**Aim of the exercise:**
All lines holding the word "title" should be located in the records and copied.

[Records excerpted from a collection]
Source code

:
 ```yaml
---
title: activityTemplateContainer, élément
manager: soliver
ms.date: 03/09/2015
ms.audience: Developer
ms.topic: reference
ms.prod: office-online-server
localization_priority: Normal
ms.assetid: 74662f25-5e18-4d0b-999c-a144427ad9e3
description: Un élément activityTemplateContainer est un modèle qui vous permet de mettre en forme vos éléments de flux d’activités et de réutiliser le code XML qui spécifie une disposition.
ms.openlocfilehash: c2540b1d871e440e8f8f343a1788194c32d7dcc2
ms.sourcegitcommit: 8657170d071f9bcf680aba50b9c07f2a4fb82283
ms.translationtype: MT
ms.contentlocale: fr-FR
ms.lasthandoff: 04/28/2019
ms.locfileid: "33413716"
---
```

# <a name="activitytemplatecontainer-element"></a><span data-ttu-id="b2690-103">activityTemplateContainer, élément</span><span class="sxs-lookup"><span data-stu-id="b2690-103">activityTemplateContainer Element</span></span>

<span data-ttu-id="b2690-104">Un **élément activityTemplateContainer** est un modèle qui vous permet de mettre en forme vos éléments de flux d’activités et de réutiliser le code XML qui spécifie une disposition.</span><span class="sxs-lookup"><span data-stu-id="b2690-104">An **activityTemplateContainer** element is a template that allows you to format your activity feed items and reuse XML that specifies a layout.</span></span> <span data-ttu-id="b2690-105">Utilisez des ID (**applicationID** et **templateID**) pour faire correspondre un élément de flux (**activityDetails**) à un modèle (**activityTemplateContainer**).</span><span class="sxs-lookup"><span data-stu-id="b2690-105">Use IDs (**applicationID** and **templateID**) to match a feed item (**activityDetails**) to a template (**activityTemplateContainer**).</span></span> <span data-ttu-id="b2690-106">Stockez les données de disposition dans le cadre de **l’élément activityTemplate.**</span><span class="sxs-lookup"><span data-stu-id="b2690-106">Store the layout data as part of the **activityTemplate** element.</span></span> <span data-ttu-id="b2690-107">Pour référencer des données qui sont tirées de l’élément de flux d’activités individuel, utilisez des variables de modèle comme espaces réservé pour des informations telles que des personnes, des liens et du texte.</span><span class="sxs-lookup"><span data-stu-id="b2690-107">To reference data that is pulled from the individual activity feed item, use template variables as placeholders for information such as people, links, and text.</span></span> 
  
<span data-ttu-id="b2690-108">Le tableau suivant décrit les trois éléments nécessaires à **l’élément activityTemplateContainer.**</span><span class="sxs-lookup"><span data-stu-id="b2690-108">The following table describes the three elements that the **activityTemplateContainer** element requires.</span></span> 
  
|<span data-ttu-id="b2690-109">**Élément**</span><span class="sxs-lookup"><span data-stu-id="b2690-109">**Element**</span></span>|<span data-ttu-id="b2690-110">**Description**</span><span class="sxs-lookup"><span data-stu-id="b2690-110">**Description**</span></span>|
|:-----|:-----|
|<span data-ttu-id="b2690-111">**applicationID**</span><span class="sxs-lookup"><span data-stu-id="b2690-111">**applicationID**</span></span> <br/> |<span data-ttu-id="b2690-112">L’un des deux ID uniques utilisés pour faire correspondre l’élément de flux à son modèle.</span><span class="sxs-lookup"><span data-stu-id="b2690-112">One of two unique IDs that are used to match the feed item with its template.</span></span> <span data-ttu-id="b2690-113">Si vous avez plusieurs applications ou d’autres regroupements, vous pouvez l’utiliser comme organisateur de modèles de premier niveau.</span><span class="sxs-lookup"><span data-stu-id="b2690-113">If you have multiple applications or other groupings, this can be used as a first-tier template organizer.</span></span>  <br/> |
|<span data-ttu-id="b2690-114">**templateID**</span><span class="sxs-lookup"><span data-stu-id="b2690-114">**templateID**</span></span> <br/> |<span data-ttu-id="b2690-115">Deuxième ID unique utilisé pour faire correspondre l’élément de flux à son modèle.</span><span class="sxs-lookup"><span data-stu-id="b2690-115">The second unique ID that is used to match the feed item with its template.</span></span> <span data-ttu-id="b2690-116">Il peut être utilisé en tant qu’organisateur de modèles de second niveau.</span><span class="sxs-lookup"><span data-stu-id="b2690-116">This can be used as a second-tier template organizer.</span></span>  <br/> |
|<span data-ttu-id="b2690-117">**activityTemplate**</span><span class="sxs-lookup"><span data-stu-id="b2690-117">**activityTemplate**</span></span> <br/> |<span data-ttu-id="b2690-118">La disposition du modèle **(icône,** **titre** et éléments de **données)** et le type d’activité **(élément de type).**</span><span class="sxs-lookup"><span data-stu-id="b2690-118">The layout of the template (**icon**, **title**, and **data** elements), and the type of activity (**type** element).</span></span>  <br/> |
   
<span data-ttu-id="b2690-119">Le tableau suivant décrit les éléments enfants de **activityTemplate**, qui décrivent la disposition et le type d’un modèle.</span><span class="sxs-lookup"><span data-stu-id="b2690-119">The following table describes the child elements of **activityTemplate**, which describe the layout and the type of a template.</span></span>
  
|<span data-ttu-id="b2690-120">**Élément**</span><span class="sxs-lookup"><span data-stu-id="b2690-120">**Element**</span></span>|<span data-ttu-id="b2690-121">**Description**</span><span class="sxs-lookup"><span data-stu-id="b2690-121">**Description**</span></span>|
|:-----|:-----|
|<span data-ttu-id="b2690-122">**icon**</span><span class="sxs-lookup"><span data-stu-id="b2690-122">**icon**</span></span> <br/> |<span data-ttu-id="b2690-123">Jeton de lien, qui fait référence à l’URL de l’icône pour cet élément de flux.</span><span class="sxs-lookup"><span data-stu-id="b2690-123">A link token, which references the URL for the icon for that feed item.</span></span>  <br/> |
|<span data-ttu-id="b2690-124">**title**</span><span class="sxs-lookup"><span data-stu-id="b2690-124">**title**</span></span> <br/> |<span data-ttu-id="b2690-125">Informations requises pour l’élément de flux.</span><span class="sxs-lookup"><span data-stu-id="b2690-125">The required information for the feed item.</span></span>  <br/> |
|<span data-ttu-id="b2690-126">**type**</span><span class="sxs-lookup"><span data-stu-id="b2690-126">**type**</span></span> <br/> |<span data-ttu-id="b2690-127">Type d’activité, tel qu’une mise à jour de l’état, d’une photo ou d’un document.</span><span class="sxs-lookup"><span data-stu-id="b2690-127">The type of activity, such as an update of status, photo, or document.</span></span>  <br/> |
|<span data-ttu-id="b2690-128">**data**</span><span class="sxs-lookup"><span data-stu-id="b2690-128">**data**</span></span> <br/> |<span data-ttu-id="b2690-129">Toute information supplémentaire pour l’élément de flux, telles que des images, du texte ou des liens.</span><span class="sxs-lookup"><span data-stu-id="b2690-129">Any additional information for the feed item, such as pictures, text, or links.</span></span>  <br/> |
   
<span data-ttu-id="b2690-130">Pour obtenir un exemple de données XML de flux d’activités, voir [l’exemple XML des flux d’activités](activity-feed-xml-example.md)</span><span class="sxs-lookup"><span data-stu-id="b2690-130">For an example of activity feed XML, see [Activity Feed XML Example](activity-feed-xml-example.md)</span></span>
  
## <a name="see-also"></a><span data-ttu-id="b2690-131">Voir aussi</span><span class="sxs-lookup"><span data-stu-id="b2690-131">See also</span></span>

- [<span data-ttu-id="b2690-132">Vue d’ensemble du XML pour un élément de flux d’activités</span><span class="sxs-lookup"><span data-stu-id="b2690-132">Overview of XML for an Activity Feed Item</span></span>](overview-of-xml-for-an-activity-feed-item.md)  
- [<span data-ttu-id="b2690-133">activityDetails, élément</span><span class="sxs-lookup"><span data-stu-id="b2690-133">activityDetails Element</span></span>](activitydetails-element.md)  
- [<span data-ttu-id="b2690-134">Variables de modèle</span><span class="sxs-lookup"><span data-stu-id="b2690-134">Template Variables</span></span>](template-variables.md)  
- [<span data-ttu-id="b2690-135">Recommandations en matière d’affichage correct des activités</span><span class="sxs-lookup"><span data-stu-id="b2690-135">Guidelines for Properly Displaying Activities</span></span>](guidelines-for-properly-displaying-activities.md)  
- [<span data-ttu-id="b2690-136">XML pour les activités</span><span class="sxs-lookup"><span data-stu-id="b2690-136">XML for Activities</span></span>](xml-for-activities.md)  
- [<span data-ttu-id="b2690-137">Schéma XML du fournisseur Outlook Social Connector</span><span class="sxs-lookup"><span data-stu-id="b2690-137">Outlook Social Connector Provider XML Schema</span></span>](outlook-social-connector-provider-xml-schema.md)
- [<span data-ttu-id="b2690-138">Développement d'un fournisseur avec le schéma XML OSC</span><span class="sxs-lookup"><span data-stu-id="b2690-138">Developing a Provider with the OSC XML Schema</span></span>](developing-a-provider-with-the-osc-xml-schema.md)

**Reply to the exercise:**
title: activityTemplateContainer, élément
|<span data-ttu-id="b2690-117">**activityTemplate**</span><span class="sxs-lookup"><span data-stu-id="b2690-117">**activityTemplate**</span></span> <br/> |<span data-ttu-id="b2690-118">La disposition du modèle **(icône,** **titre** et éléments de **données)** et le type d’activité **(élément de type).**</span><span class="sxs-lookup"><span data-stu-id="b2690-118">The layout of the template (**icon**, **title**, and **data** elements), and the type of activity (**type** element).</span></span>  <br/> |
|<span data-ttu-id="b2690-124">**title**</span><span class="sxs-lookup"><span data-stu-id="b2690-124">**title**</span></span> <br/> |<span data-ttu-id="b2690-125">Informations requises pour l’élément de flux.</span><span class="sxs-lookup"><span data-stu-id="b2690-125">The required information for the feed item.</span></span>  <br/> |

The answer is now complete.